Co się zresztą dziwić, jeśli członkowie polskiej „Bundesopozycji”, w osobie choćby komisarza Lewandowskiego, potrafią gadać na brukselskich salonach o targowicy i bredzić w sposób szczytowy, gdyż jeśli już mamy rzucać epitetami „targowicy”, to trzeba raczej przypomnieć zachowania najwyższych polskich urzędników z PO przed, w trakcie i po katastrofie smoleńskiej. Jeśli więc ktoś tu gra dla Rosji, próbując wypychać Polskę z Unii, to nie jej rząd, tylko właśnie tacy politycy jak Lewandowski, plujący na własny kraj i usprawiedliwiający agresywne zachowania w stosunku do Polski.

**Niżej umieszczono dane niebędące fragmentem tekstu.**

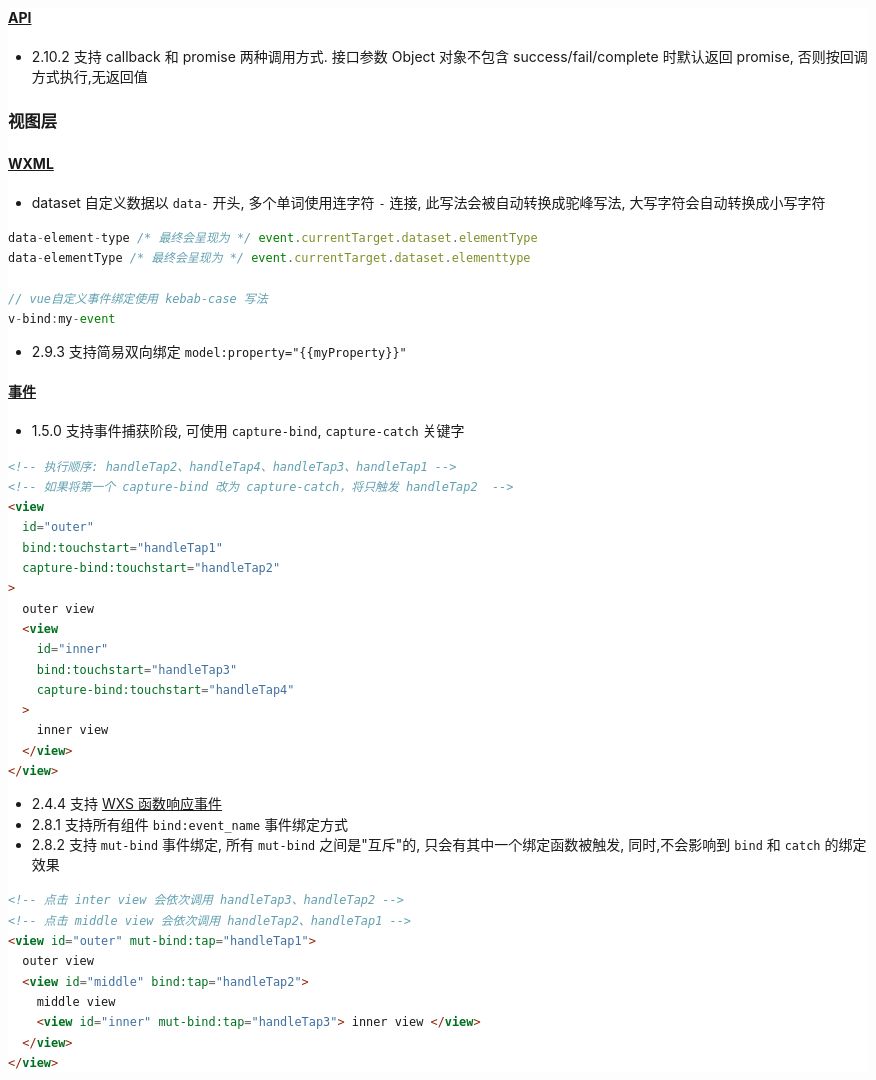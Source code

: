 #### [API](https://developers.weixin.qq.com/miniprogram/dev/framework/app-service/api.html#API)

- 2.10.2 支持 callback 和 promise 两种调用方式. 接口参数 Object 对象不包含 success/fail/complete 时默认返回 promise, 否则按回调方式执行,无返回值

### 视图层

#### [WXML](https://developers.weixin.qq.com/miniprogram/dev/framework/view/wxml/)

- dataset 自定义数据以 `data-` 开头, 多个单词使用连字符 `-` 连接, 此写法会被自动转换成驼峰写法, 大写字符会自动转换成小写字符

```javascript
data-element-type /* 最终会呈现为 */ event.currentTarget.dataset.elementType
data-elementType /* 最终会呈现为 */ event.currentTarget.dataset.elementtype

// vue自定义事件绑定使用 kebab-case 写法
v-bind:my-event
```

- 2.9.3 支持简易双向绑定 `model:property="{{myProperty}}"`

#### [事件](https://developers.weixin.qq.com/miniprogram/dev/framework/view/wxml/event.html)

- 1.5.0 支持事件捕获阶段, 可使用 `capture-bind`, `capture-catch` 关键字

```html
<!-- 执行顺序: handleTap2、handleTap4、handleTap3、handleTap1 -->
<!-- 如果将第一个 capture-bind 改为 capture-catch，将只触发 handleTap2  -->
<view
  id="outer"
  bind:touchstart="handleTap1"
  capture-bind:touchstart="handleTap2"
>
  outer view
  <view
    id="inner"
    bind:touchstart="handleTap3"
    capture-bind:touchstart="handleTap4"
  >
    inner view
  </view>
</view>
```

- 2.4.4 支持 [WXS 函数响应事件](https://developers.weixin.qq.com/miniprogram/dev/framework/view/interactive-animation.html)
- 2.8.1 支持所有组件 `bind:event_name` 事件绑定方式
- 2.8.2 支持 `mut-bind` 事件绑定, 所有 `mut-bind` 之间是"互斥"的, 只会有其中一个绑定函数被触发, 同时,不会影响到 `bind` 和 `catch` 的绑定效果

```html
<!-- 点击 inter view 会依次调用 handleTap3、handleTap2 -->
<!-- 点击 middle view 会依次调用 handleTap2、handleTap1 -->
<view id="outer" mut-bind:tap="handleTap1">
  outer view
  <view id="middle" bind:tap="handleTap2">
    middle view
    <view id="inner" mut-bind:tap="handleTap3"> inner view </view>
  </view>
</view>
```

Wbrew pozorom ta „pomyłka” mesie Timermąsa to nie zwykła pomyłka. Ujawnia faktyczny sposób rozumienia i widzenia Polski na mapie Europy – jako „dziki wschód”, pole do wykorzystywania i mamienia zyskami w zamian za niewolniczo układne uczestnictwo w programie ekonomicznym, z którego największe zyski czerpią Niemcy i Francja. W dodatku nam, Polakom, którzy zawsze byliśmy immanentnym składnikiem łacińskiej cywilizacji, ba! – jednym z filarów – zależy, na przynależności do świata Zachodu – w walkach z Komisją stajemy więc trochę między młotem a sierpem, przepraszam, kowadłem. Może mesie Timermąsowi wydaje się, iż w Polsce pisze się cyrylicą? Jeśli tak, to warto mu przypomnieć słowa Sobieskiego spod Wiednia: Venimus, vidimus, Deus vicit!